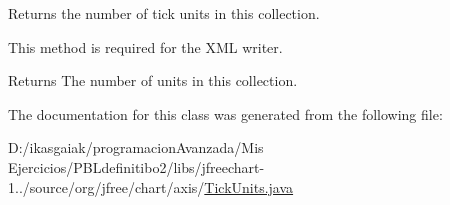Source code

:Returns the number of tick units in this collection. 

This method is required for the X\+ML writer.

\begin{DoxyReturn}{Returns}
The number of units in this collection. 
\end{DoxyReturn}


The documentation for this class was generated from the following file\+:\begin{DoxyCompactItemize}
\item 
D\+:/ikasgaiak/programacion\+Avanzada/\+Mis Ejercicios/\+P\+B\+Ldefinitibo2/libs/jfreechart-\/1../source/org/jfree/chart/axis/\mbox{\hyperlink{_tick_units_8java}{Tick\+Units.\+java}}\end{DoxyCompactItemize}

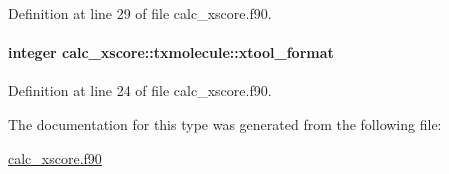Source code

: Definition at line 29 of file calc\-\_\-xscore.\-f90.

\hypertarget{structcalc__xscore_1_1txmolecule_a5533bc3a6f780914549c5358f7a96230}{
\paragraph[{xtool\-\_\-format}]{\setlength{\rightskip}{0pt plus 5cm}integer calc\-\_\-xscore\-::txmolecule\-::xtool\-\_\-format}}\label{structcalc__xscore_1_1txmolecule_a5533bc3a6f780914549c5358f7a96230}


Definition at line 24 of file calc\-\_\-xscore.\-f90.



The documentation for this type was generated from the following file\-:\begin{DoxyCompactItemize}
\item 
\hyperlink{calc__xscore_8f90}{calc\-\_\-xscore.\-f90}\end{DoxyCompactItemize}
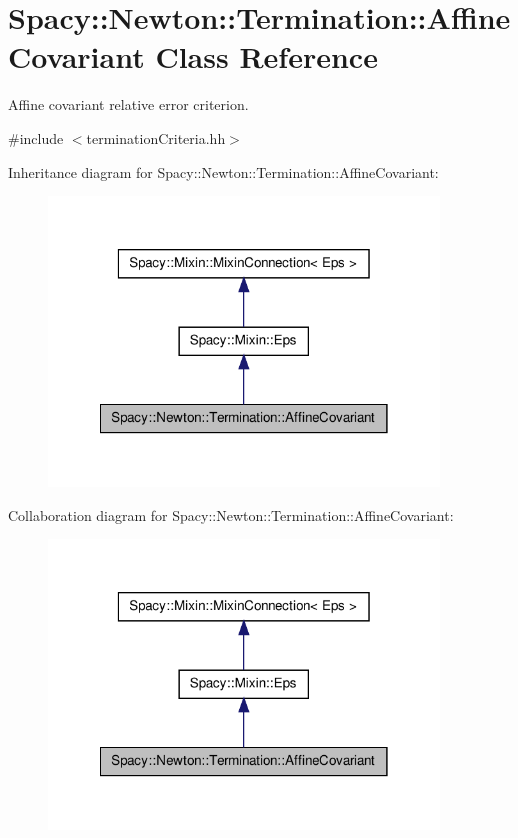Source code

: \hypertarget{classSpacy_1_1Newton_1_1Termination_1_1AffineCovariant}{\section{\-Spacy\-:\-:\-Newton\-:\-:\-Termination\-:\-:\-Affine\-Covariant \-Class \-Reference}
\label{classSpacy_1_1Newton_1_1Termination_1_1AffineCovariant}
}


\-Affine covariant relative error criterion.  




{\ttfamily \#include $<$termination\-Criteria.\-hh$>$}



\-Inheritance diagram for \-Spacy\-:\-:\-Newton\-:\-:\-Termination\-:\-:\-Affine\-Covariant\-:
\nopagebreak
\begin{figure}[H]
\begin{center}
\leavevmode
\includegraphics[width=294pt]{classSpacy_1_1Newton_1_1Termination_1_1AffineCovariant__inherit__graph}
\end{center}
\end{figure}


\-Collaboration diagram for \-Spacy\-:\-:\-Newton\-:\-:\-Termination\-:\-:\-Affine\-Covariant\-:
\nopagebreak
\begin{figure}[H]
\begin{center}
\leavevmode
\includegraphics[width=294pt]{classSpacy_1_1Newton_1_1Termination_1_1AffineCovariant__coll__graph}
\end{center}
\end{figure}
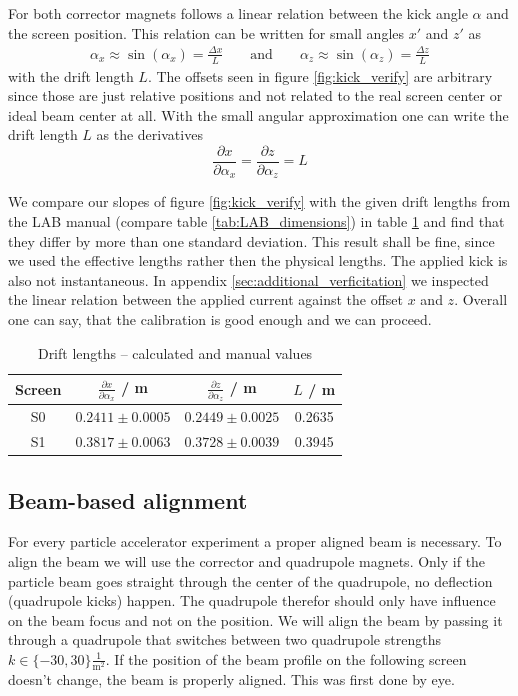 \documentclass[11pt,a4paper,notitlepage]{scrartcl}
\begin{document}
For both corrector magnets follows a linear relation between the kick angle $\alpha$ and the screen position. This relation can be written for small angles $x'$ and $z'$ as 
\begin{align*}
	\alpha_x\approx \sin(\alpha_x)=\frac{\Delta x}{L} && \text{ and } && \alpha_z\approx \sin(\alpha_z)=\frac{\Delta z}{L}
\end{align*}
with the drift length $L$. The offsets seen in figure \ref{fig:kick_verify} are arbitrary since those are just relative positions and not related to the real screen center or ideal beam center at all. 
With the small angular approximation one can write the drift length $L$ as the derivatives
$$\frac{\partial x}{\partial \alpha_x}=\frac{\partial z}{\partial \alpha_z}=L$$

We compare our slopes of figure \ref{fig:kick_verify} with the given drift lengths from the LAB manual \cite{script} (compare table  \ref{tab:LAB_dimensions}) in table \ref{tab:verify} and find that they differ by more than one standard deviation. This result shall be fine, since we used the effective lengths rather then the physical lengths. The applied kick is also not instantaneous.  In appendix \ref{sec:additional_verficitation} we inspected the linear relation between the applied current against the offset $x$ and $z$. Overall one can say, that the calibration is good enough and we can proceed.
\begin{table}
	\centering
	\begin{tabular}{|c|c|c|c|}
		\hline
		Screen &$\frac{\partial x}{\partial \alpha_x}$ / m  &$\frac{\partial z}{\partial \alpha_z}$ / m  & $L$ / m\\
		\hline
		S0 & $0.2411\pm 0.0005$ & $0.2449\pm 0.0025$ & 0.2635 \\
		S1 &$0.3817\pm 0.0063$&$0.3728\pm 0.0039$& 0.3945\\
		\hline
	\end{tabular}
	\caption{Drift lengths -- calculated and manual values \cite{script}}\label{tab:verify}
\end{table}

\subsection{Beam-based alignment}
For every particle accelerator experiment a proper aligned beam is necessary. To align the beam we will use the corrector and quadrupole magnets. Only if the particle beam goes straight through the center of the quadrupole, no deflection (quadrupole kicks) happen. The quadrupole therefor should only have influence on the beam focus and not on the position. We will align the beam by passing it through a quadrupole that switches between two quadrupole strengths $k\in\{-30,30\}\frac{1}{\text{m}^2}$. If the position of the beam profile on the following screen doesn't change, the beam is properly aligned. This was first done by eye. 
\end{document}
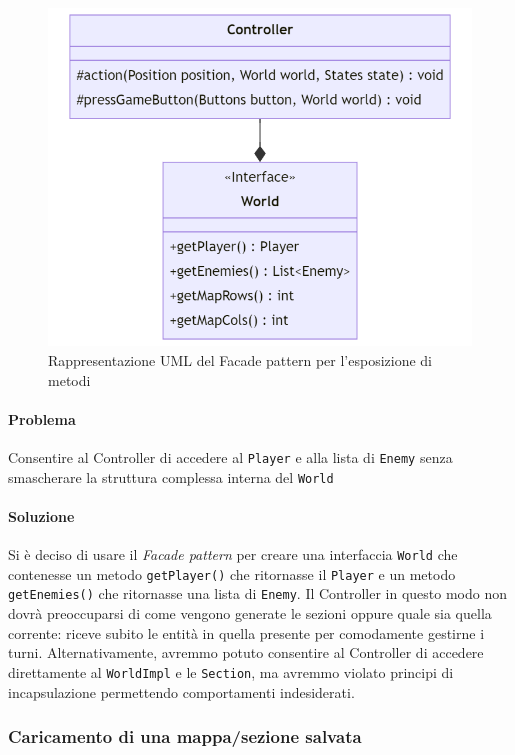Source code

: \documentclass[a4paper,12pt]{report}
\begin{document}
\begin{figure}[H]
	\centering{}
	\includegraphics[width=\textwidth]{img/WorldFacade.png}
	\caption{Rappresentazione UML del Facade pattern per l'esposizione di metodi}
	\label{img:WorldFacade}
\end{figure}

\paragraph{Problema} Consentire al Controller di accedere al \texttt{Player} e alla lista di \texttt{Enemy} senza smascherare la struttura complessa interna del \texttt{World}
\paragraph{Soluzione} Si è deciso di usare il \textit{Facade pattern} per creare una interfaccia \texttt{World} che contenesse un metodo \texttt{getPlayer()} che ritornasse il \texttt{Player} e un metodo \texttt{getEnemies()} che ritornasse una lista di \texttt{Enemy}. Il Controller in questo modo non dovrà preoccuparsi di come vengono generate le sezioni oppure quale sia quella corrente: riceve subito le entità in quella presente per comodamente gestirne i turni. Alternativamente, avremmo potuto consentire al Controller di accedere direttamente al \texttt{WorldImpl} e le \texttt{Section}, ma avremmo violato principi di incapsulazione permettendo comportamenti indesiderati.

\subsubsection*{Caricamento di una mappa/sezione salvata}
\end{document}
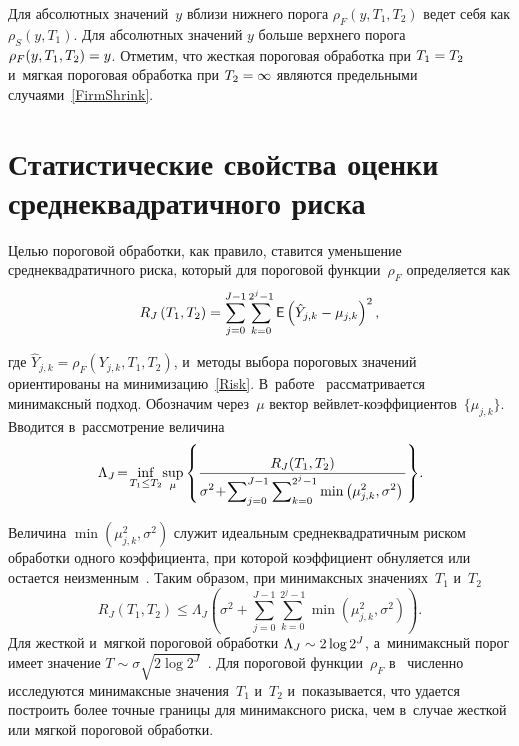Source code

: \begin{multicols}{2}
\noindent
Для абсолютных значений~$y$ вблизи нижнего порога $\rho_{F}(y,T_1,T_2)$ ведет 
себя как $\rho_{S}(y,T_1)$. Для абсолютных значений $y$ больше верхнего порога 
$\rho_{F}(y,T_1,T_2)\hm=y$. Отметим, что жесткая пороговая обработка при $T_1 \hm= 
T_2$ и~мягкая пороговая обработка  при $T_2 \hm= \infty$ являются предельными 
случаями~\eqref{FirmShrink}.


\section{Статистические свойства оценки среднеквадратичного риска}

Целью пороговой обработки, как правило, ставится уменьшение среднеквадратичного 
риска, который для пороговой функции~$\rho_{F}$ определяется как
\begin{equation}
\label{Risk}
R_J\left(T_1,T_2\right)=\sum\limits_{j=0}^{J-1}\sum\limits_{k=0}^{2^j-1}{\sf E}\left(\hat{Y}_{j,k}-
\mu_{j,k}\right)^2,
\end{equation}

\vspace*{-2pt}

\noindent
где $\hat{Y}_{j,k}=\rho_{F}(Y_{j,k},T_1,T_2)$, и~методы выбора пороговых 
значений ориентированы на минимизацию~\eqref{Risk}. В~работе~\cite{BG97} 
рассматривается минимаксный подход. Обозначим через~$\mu$ вектор вейв\-лет-ко\-эф\-фи\-ци\-ен\-тов~$\{\mu_{j,k}\}$. 
Вводится в~рассмотрение величина
$$
\Lambda_J\!=\!\inf\limits_{T_1\leq T_2}\!\sup\limits_{\mu}\left\{\displaystyle\frac{\displaystyle R_J(T_1,T_2)\mathstrut}{\displaystyle \sigma^2\!+\!\sum\nolimits_{j=0}^{J-1}\sum\nolimits_{k=0}^{2^j-1}
\min\left(\mu_{j,k}^2,\sigma^2\right)\mathstrut}
\right\}\!.\hspace*{-1.2534pt}
$$

\noindent
Величина $\min(\mu_{j,k}^2,\sigma^2)$ служит идеальным среднеквадратичным риском 
обработки одного коэффициента, при которой коэффициент обнуляется или остается 
неизменным~\cite{DonJ94}. Таким образом, при минимаксных значениях~$T_1$ и~$T_2$
\begin{equation*}
R_J\left(T_1,T_2\right)\leq\Lambda_J\left(\sigma^2+\sum\limits_{j=0}^{J-1}\sum\limits_{k=0}^{2^j-1}\min\left(\mu_{j,k}^2,\sigma^2\right)\right).
\end{equation*}
Для жесткой и~мягкой пороговой обработки $\Lambda_J\hm\sim 2\log 2^J$, а~минимаксный 
порог имеет значение $T\sim\sigma\sqrt{2 \log 2^J}$~\cite{DonJ98}. Для пороговой 
функции~$\rho_{F}$ в~\cite{BG97} численно исследуются минимаксные значения~$T_1$ и~$T_2$ 
и~показывается, что удается построить более точные границы для 
минимаксного риска, чем в~случае жесткой или мягкой пороговой обработки.


\end{multicols}
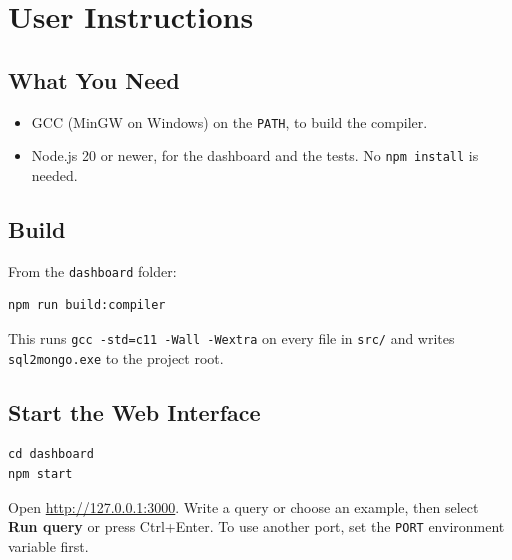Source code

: \documentclass[12pt,a4paper]{report}
\newcommand{\codeus}{\textunderscore\allowbreak}
\DeclareRobustCommand{\code}[1]{\texttt{\let\_\codeus #1}}
\begin{document}
\clearpage
\appendix
\renewcommand{\chaptertitlename}{Appendix}

\chapter{User Instructions}
\section{What You Need}
\begin{itemize}
  \item GCC (MinGW on Windows) on the \code{PATH}, to build the compiler.
  \item Node.js 20 or newer, for the dashboard and the tests. No \code{npm install} is needed.
\end{itemize}

\section{Build}
From the \code{dashboard} folder:
\begin{lstlisting}
npm run build:compiler
\end{lstlisting}
This runs \code{gcc -std=c11 -Wall -Wextra} on every file in \code{src/} and writes \code{sql2mongo.exe} to the project root.

\section{Start the Web Interface}
\begin{lstlisting}
cd dashboard
npm start
\end{lstlisting}
Open \url{http://127.0.0.1:3000}. Write a query or choose an example, then select \textbf{Run query} or press Ctrl+Enter. To use another port, set the \code{PORT} environment variable first.
\end{document}
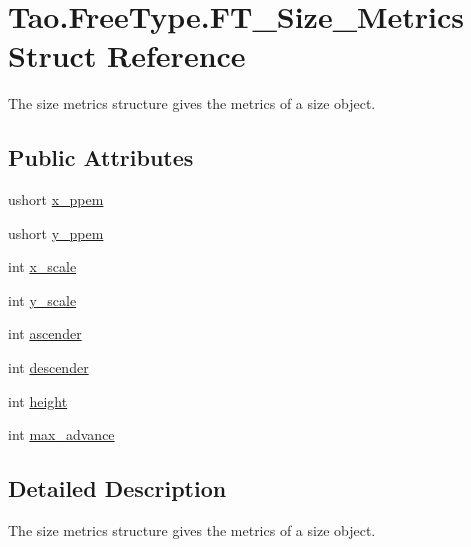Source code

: \hypertarget{struct_tao_1_1_free_type_1_1_f_t___size___metrics}{
\section{Tao.FreeType.FT\_\-Size\_\-Metrics Struct Reference}
\label{struct_tao_1_1_free_type_1_1_f_t___size___metrics}
}


The size metrics structure gives the metrics of a size object.  


\subsection*{Public Attributes}
\begin{DoxyCompactItemize}
\item 
ushort \hyperlink{struct_tao_1_1_free_type_1_1_f_t___size___metrics_a4bdd1074a029b7bb9d9707e1ef6fdaae}{x\_\-ppem}
\item 
ushort \hyperlink{struct_tao_1_1_free_type_1_1_f_t___size___metrics_ad216c426102c1509e1df229daa80c5d6}{y\_\-ppem}
\item 
int \hyperlink{struct_tao_1_1_free_type_1_1_f_t___size___metrics_a67c35677944766e69c92cfb478a71d58}{x\_\-scale}
\item 
int \hyperlink{struct_tao_1_1_free_type_1_1_f_t___size___metrics_a27c36e3fe67e7f48630209e58813d21e}{y\_\-scale}
\item 
int \hyperlink{struct_tao_1_1_free_type_1_1_f_t___size___metrics_afa3ab36d3f317cd3d2304aa350637322}{ascender}
\item 
int \hyperlink{struct_tao_1_1_free_type_1_1_f_t___size___metrics_ab0f08dc0a220ec5dda0f2d8a4665752c}{descender}
\item 
int \hyperlink{struct_tao_1_1_free_type_1_1_f_t___size___metrics_a02f01633ee6af9023b6b11a0b68bd1c9}{height}
\item 
int \hyperlink{struct_tao_1_1_free_type_1_1_f_t___size___metrics_a0716dff0b06ad07ee6188721d0878f7f}{max\_\-advance}
\end{DoxyCompactItemize}


\subsection{Detailed Description}
The size metrics structure gives the metrics of a size object. 

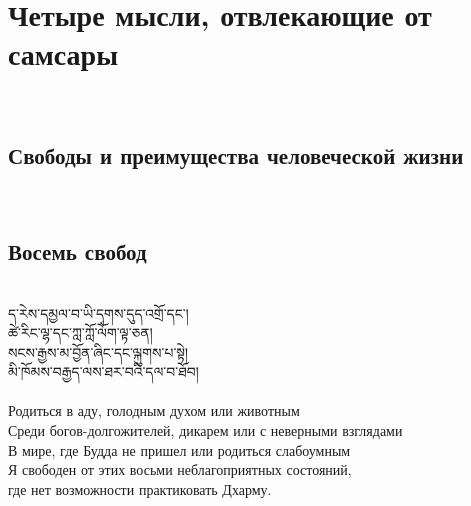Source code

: \newpage
\section{Четыре мысли, отвлекающие от самсары}
\\
\subsection{Свободы и преимущества человеческой жизни}
\\
\subsection*{Восемь свобод}
\\
\ti
ད་རེས་དམྱལ་བ་ཡི་དྭགས་དུད་འགྲོ་དང༌།\\
ཚེ་རིང་ལྷ་དང་ཀླ་ཀློ་ལོག་ལྟ་ཅན།\\
སངས་རྒྱས་མ་བྱོན་ཞིང་དང་ལྐུགས་པ་སྟེ།\\
མི་ཁོམས་བརྒྱད་ལས་ཐར་བའི་དལ་བ་ཐོབ།\\
\\
\ru
Родиться в аду, голодным духом или животным\\
Среди богов-долгожителей, дикарем или с неверными взглядами\\
В мире, где Будда не пришел или родиться слабоумным\\
Я свободен от этих восьми неблагоприятных состояний,\\
где нет возможности практиковать Дхарму.\\

\newpage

###

▶ TASK PROMPT: In the records above, find each line that mentions the word "magnets", and copy it.

▶ COMPLETED TASK:
For both corrector magnets follows a linear relation between the kick angle $\alpha$ and the screen position. This relation can be written for small angles $x'$ and $z'$ as 
For every particle accelerator experiment a proper aligned beam is necessary. To align the beam we will use the corrector and quadrupole magnets. Only if the particle beam goes straight through the center of the quadrupole, no deflection (quadrupole kicks) happen. The quadrupole therefor should only have influence on the beam focus and not on the position. We will align the beam by passing it through a quadrupole that switches between two quadrupole strengths $k\in\{-30,30\}\frac{1}{\text{m}^2}$. If the position of the beam profile on the following screen doesn't change, the beam is properly aligned. This was first done by eye. 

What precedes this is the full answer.